Seseorang bersurai indigo sepunggung berdiri di hadapan sebuah mikoshi yang ada di dalam sebuah kuil. Tidak akan ada yang menyangka ia seorang gadis jika dilihat dari belakang. Siluetnya tegap dan ia mengenakan yukata laki-laki. Pandangan matanya tajam mengarah pada mikoshi di hadapannya.
"Apa 'dia' masih belum muncul?" Gadis itu bertanya di depan mikoshi.
Jeda. Tidak ada jawaban atas pertanyaan yang ia ajukan. Hingga suatu ketika, satu tangan seputih salju muncul dari balik tirai mikoshi. Tirai tersebut tersibak, memunculkan sosok seseorang dari dalam sana. Seorang gadis dengan penampakkan yang sama persis seperti gadis di hadapannya. Yang berbeda hanya warna rambut. Ketika gadis dengan yukata laki-laki memiliki surai serupa langit pekat, gadis yang muncul dari dalam mikoshi memiliki surai serupa salju. Begitu kontras. Gadis tersebut berjalan dan berdiri tepat di hadapan gadis satunya. Kimono merah muda dengan motif bunga lotus yang ia kenakan menyapu tatami. Seketika itu pula, lantai tatami tersebut berubah menjadi air yang dipenuhi bunga lotus. Namun, kedua sosok tersebut tetap bisa berdiri di atasnya. Seolah air tersebut adalah kaca.
"Ia akan datang … sebentar lagi."
"Tapi sampai kapan? Kita tidak mungkin menunggu lebih lama lagi, Shion!"
Gadis bersurai putih tersenyum. Ia meraih salah satu bunga lotus yang ada di air dan menyematkannya di sisi telinga sang lawan bicara.
"Bersabarlah."
Gadis bersurai indigo menautkan alis dan memejamkan mata. Seolah meredam emosi di hatinya. Perlahan, sepasang lavender kembali terbuka. Pemandangan sesaat tadi menghilang. Gadis bersurai putih, air, dan lotus. Semuanya kembali menjadi pemandangan biasa, hanya ada mikoshi di atas lantai tatami sebuah kuil dan dirinya seorang.
Gadis itu merunduk. Tubuh dan wajahnya terhalangi bayangan sehingga air mukanya tidak dapat diketahui. Hanya ada temaram sinar mentari yang memperlihatkan bibir sang gadis yang terbuka.
"Cepatlah muncul …."
Seorang pemuda bersurai pirang berjalan menembus keramaian festival di desa. Mengabaikan tabuhan taiko dan mikoshi yang tengah dipamerkan, ia menelengkan kepala ke kiri dan kanan.

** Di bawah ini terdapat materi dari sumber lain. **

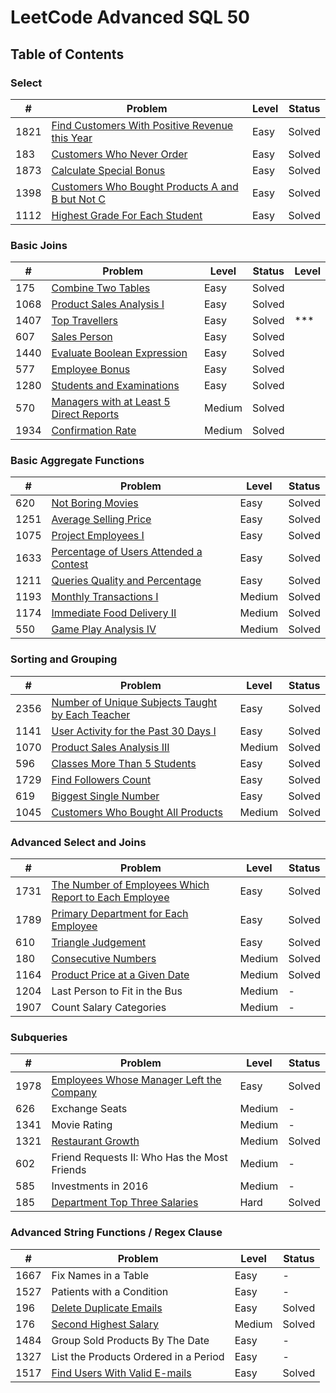<h1> LeetCode Advanced SQL 50</h1>

## Table of Contents

### Select

| #    | Problem                                                                                                           | Level | Status |
| ---- | ----------------------------------------------------------------------------------------------------------------- | ----- | ------ |
| 1821 | [Find Customers With Positive Revenue this Year](/01-01821-find-customers-with-positive-revenue-this-year.sql)    | Easy  | Solved |
| 183  | [Customers Who Never Order](/02-00183-customers-who-never-order.sql)                                              | Easy  | Solved |
| 1873 | [Calculate Special Bonus](/03-01873-calculate-special-bonus.sql)                                                  | Easy  | Solved |
| 1398 | [Customers Who Bought Products A and B but Not C](/04-01398-customers-who-bought-products-A-and-B-but-not-C.sql)  | Easy  | Solved |
| 1112 | [Highest Grade For Each Student](/05-01112-highest-grade-for-each-student.sql)                                    | Easy  | Solved |

### Basic Joins

| #    | Problem                                                                                                                                  | Level  | Status | Level |
| ---- | ---------------------------------------------------------------------------------------------------------------------------------------- | ------ | ------ | ----- |
| 175  | [Combine Two Tables](/06-00175-combine-two-tables.sql)                                                                                    | Easy   | Solved |
| 1068 | [Product Sales Analysis I](/2-Basic-Joins/1068_Product_Sales_Analysis%20I.sql)                                                           | Easy   | Solved |
| 1407 | [Top Travellers](/08-01407-top-travellers.sql)                                                                                           | Easy   | Solved |  ***  |
| 607  | [Sales Person](/09-00607-sales-person.sql)                                                                                               | Easy   | Solved |
| 1440 | [Evaluate Boolean Expression](/10-01440-evaluate-boolean-expression.sql)                                                                 | Easy   | Solved |
| 577  | [Employee Bonus](/2-Basic-Joins/577_Employee_Bonus.sql)                                                                                  | Easy   | Solved |
| 1280 | [Students and Examinations](/2-Basic-Joins/1280_Students_and_Examinations.sql)                                                           | Easy   | Solved |
| 570  | [Managers with at Least 5 Direct Reports](/2-Basic-Joins/570_Managers_with_at_Least_5_Direct_Reports.sql)                                | Medium | Solved |
| 1934 | [Confirmation Rate](/2-Basic-Joins/1934_Confirmation_Rate.sql)                                                                           | Medium | Solved |

### Basic Aggregate Functions

| #    | Problem                                                                                                                | Level  | Status |
| ---- | ---------------------------------------------------------------------------------------------------------------------- | ------ | ------ |
| 620  | [Not Boring Movies](/3-Basic-Aggregate-Functions/620_Not_Boring_Movies.sql)                                            | Easy   | Solved |
| 1251 | [Average Selling Price](/3-Basic-Aggregate-Functions/1251_Average_Selling_Price.sql)                                   | Easy   | Solved |
| 1075 | [Project Employees I](/3-Basic-Aggregate-Functions/1075_Project_Employees_I.sql)                                       | Easy   | Solved |
| 1633 | [Percentage of Users Attended a Contest](/3-Basic-Aggregate-Functions/1633_Percentage_of_Users_Attended_a_Contest.sql) | Easy   | Solved |
| 1211 | [Queries Quality and Percentage](/3-Basic-Aggregate-Functions/1211_Queries_Quality_and_Percentage.sql)                 | Easy   | Solved |
| 1193 | [Monthly Transactions I](/3-Basic-Aggregate-Functions/1193_Monthly_Transactions_I.sql)                                 | Medium | Solved |
| 1174 | [Immediate Food Delivery II](/3-Basic-Aggregate-Functions/1174_Immediate_Food_Delivery_II.sql)                         | Medium | Solved |
| 550  | [Game Play Analysis IV](/3-Basic-Aggregate-Functions/550_Game_Play_Analysis_IV.sql)                                    | Medium | Solved |

### Sorting and Grouping

| #    | Problem                                                                                                                               | Level  | Status |
| ---- | ------------------------------------------------------------------------------------------------------------------------------------- | ------ | ------ |
| 2356 | [Number of Unique Subjects Taught by Each Teacher](/4-Sorting-and-Grouping/2356_Number_of_Unique_Subjects_Taught_by_Each_Teacher.sql) | Easy   | Solved |
| 1141 | [User Activity for the Past 30 Days I](/4-Sorting-and-Grouping/1141_User_Activity_for_the_Past_30_Days_I.sql)                         | Easy   | Solved |
| 1070 | [Product Sales Analysis III](/4-Sorting-and-Grouping/1070_Product_Sales_Analysis_III.sql)                                             | Medium | Solved |
| 596  | [Classes More Than 5 Students](/4-Sorting-and-Grouping/596_Classes_More_Than_5_Students.sql)                                          | Easy   | Solved |
| 1729 | [Find Followers Count](/4-Sorting-and-Grouping/1729_Find_Followers_Count.sql)                                                         | Easy   | Solved |
| 619  | [Biggest Single Number](/4-Sorting-and-Grouping/619_Biggest_Single_Number.sql)                                                        | Easy   | Solved |
| 1045 | [Customers Who Bought All Products](/4-Sorting-and-Grouping/1045_Customers_Who_Bought_All_Products.sql)                               | Medium | Solved |

### Advanced Select and Joins

| #    | Problem                                                                                                                                              | Level  | Status |
| ---- | ---------------------------------------------------------------------------------------------------------------------------------------------------- | ------ | ------ |
| 1731 | [The Number of Employees Which Report to Each Employee](/5-Advanced-Select-and-Joins/1731_The_Number_of_Employees_Which_Report_to_Each_Employee.sql) | Easy   | Solved |
| 1789 | [Primary Department for Each Employee](/5-Advanced-Select-and-Joins/1789_Primary_Department_for_Each_Employee.sql)                                   | Easy   | Solved |
| 610  | [Triangle Judgement](/5-Advanced-Select-and-Joins/610_Triangle_Judgement.sql)                                                                        | Easy   | Solved |
| 180  | [Consecutive Numbers](/5-Advanced-Select-and-Joins/180_Consecutive_Numbers.sql)                                                                      | Medium | Solved |
| 1164 | [Product Price at a Given Date](/5-Advanced-Select-and-Joins/1164_Product_Price_at_a_Given_Date.sql)                                                 | Medium | Solved |
| 1204 | Last Person to Fit in the Bus                                                                                                                        | Medium | -      |
| 1907 | Count Salary Categories                                                                                                                              | Medium | -      |

### Subqueries

| #    | Problem                                                                                                     | Level  | Status |
| ---- | ----------------------------------------------------------------------------------------------------------- | ------ | ------ |
| 1978 | [Employees Whose Manager Left the Company](/6-Subqueries/1978_Employees_Whose_Manager_Left_the_Company.sql) | Easy   | Solved |
| 626  | Exchange Seats                                                                                              | Medium | -      |
| 1341 | Movie Rating                                                                                                | Medium | -      |
| 1321 | [Restaurant Growth](/6-Subqueries/1321_Restaurant_Growth.sql)                                               | Medium | Solved |
| 602  | Friend Requests II: Who Has the Most Friends                                                                | Medium | -      |
| 585  | Investments in 2016                                                                                         | Medium | -      |
| 185  | [Department Top Three Salaries](/6-Subqueries/185_Department_Top_Three_Salaries.sql)                        | Hard   | Solved |

### Advanced String Functions / Regex Clause

| #    | Problem                                                                                                          | Level  | Status |
| ---- | ---------------------------------------------------------------------------------------------------------------- | ------ | ------ |
| 1667 | Fix Names in a Table                                                                                             | Easy   | -      |
| 1527 | Patients with a Condition                                                                                        | Easy   | -      |
| 196  | [Delete Duplicate Emails](/7-Advanced-String-Functions-RegEx-Clause/196_Delete_Duplicate_Emails.sql)             | Easy   | Solved |
| 176  | [Second Highest Salary](/7-Advanced-String-Functions-RegEx-Clause/176_Second_Highest_Salary.sql)                 | Medium | Solved |
| 1484 | Group Sold Products By The Date                                                                                  | Easy   | -      |
| 1327 | List the Products Ordered in a Period                                                                            | Easy   | -      |
| 1517 | [Find Users With Valid E-mails](/7-Advanced-String-Functions-RegEx-Clause/1517_Find_Users_With_Valid_Emails.sql) | Easy   | Solved |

Mencari sesuatu. Tepatnya makanan. Ya, ia kelaparan. Desa ini jauh dari sungai sehingga ia tidak dapat memancing ikan sepuasnya seperti yang biasa ia lakukan. Tentu saja kios makanan mudah ditemukan mengingat betapa banyak kios makanan berjajar sepanjang jalan. Sayangnya, pemuda pirang yang mengenakan yukata oranye tersebut tidak memiliki sedikit pun uang. Pemuda itu bernama Uzumaki Naruto. Pengembara. Ia lahir di desa bernama Konoha tanpa orang tua dan dibesarkan oleh sepasang suami istri baik hati yang tidak dikaruniai anak. Namun, pemuda itu memutuskan jalan hidupnya ketika ia menginjak dewasa. Lepas dari keterikatan dengan orang tua yang selama ini merawatnya. Enggan membebani mereka dengan segala tetek bengek perihal dirinya lebih lama lagi.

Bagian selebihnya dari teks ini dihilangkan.